Instrumentation seminar

WIMPS, Neutrino-less Double Beta Decay and Xenon

by David Nygren (SU Fysikum)

Europe/Stockholm
Description

In an evaluation of various techniques for a next-generation search for neutrino-less double beta decay, I arrived, quite unexpectedly, at the conclusion that a specific high-pressure xenon gas TPC may offer an optimum combination of excellent energy resolution and event reconstruction, critical performance factors for background rejection. The optimum energy resolution appears achievable through the use of a proportional scintillation readout method, similar to that used in recent WIMP searches with liquid xenon (LXe).
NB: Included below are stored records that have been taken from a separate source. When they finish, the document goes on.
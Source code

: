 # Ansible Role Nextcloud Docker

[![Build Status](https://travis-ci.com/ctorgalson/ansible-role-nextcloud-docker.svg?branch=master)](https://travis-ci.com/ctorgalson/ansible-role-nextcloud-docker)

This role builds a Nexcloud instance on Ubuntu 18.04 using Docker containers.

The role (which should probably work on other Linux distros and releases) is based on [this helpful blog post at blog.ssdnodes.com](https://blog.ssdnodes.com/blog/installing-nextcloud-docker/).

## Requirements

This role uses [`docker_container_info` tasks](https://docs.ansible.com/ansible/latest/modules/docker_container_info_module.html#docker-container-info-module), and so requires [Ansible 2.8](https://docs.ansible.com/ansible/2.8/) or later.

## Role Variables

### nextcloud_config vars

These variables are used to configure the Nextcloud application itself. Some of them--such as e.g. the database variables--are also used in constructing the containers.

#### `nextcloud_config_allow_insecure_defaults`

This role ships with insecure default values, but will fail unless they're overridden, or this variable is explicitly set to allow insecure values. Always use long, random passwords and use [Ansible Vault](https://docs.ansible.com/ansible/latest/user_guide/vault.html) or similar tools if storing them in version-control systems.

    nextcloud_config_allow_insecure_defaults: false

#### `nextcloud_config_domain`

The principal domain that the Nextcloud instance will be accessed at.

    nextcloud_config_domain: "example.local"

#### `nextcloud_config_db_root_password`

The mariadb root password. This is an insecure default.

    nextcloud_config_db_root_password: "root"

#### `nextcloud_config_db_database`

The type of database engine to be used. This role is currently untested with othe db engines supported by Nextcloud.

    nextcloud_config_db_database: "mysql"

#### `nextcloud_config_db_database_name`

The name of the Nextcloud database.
Xenon exhibits a rich phenomenology, especially evident in LXe, where anomalously large fluctuations between scintillation and ionization exist. These fluctuations are absent in high-pressure xenon gas (HPXe) at practical densities such as ~20 bar. Since the WIMP searches exploit the ratio of scintillation to ionization to discriminate nuclear and electron recoil events, HPXe should, from this perspective, offer much superior rejection of gamma backgrounds in a xenon-based WIMP search. If this scenario is correct, two identical HPXe TPCs differing only in isotopic content may provide significantly more robust evidence for the existence of either signal. In this case, the arguably optimum detector for next generation searches at the few hundred kg level, for both purposes, is the same high-pressure xenon gas (HPXe) TPC.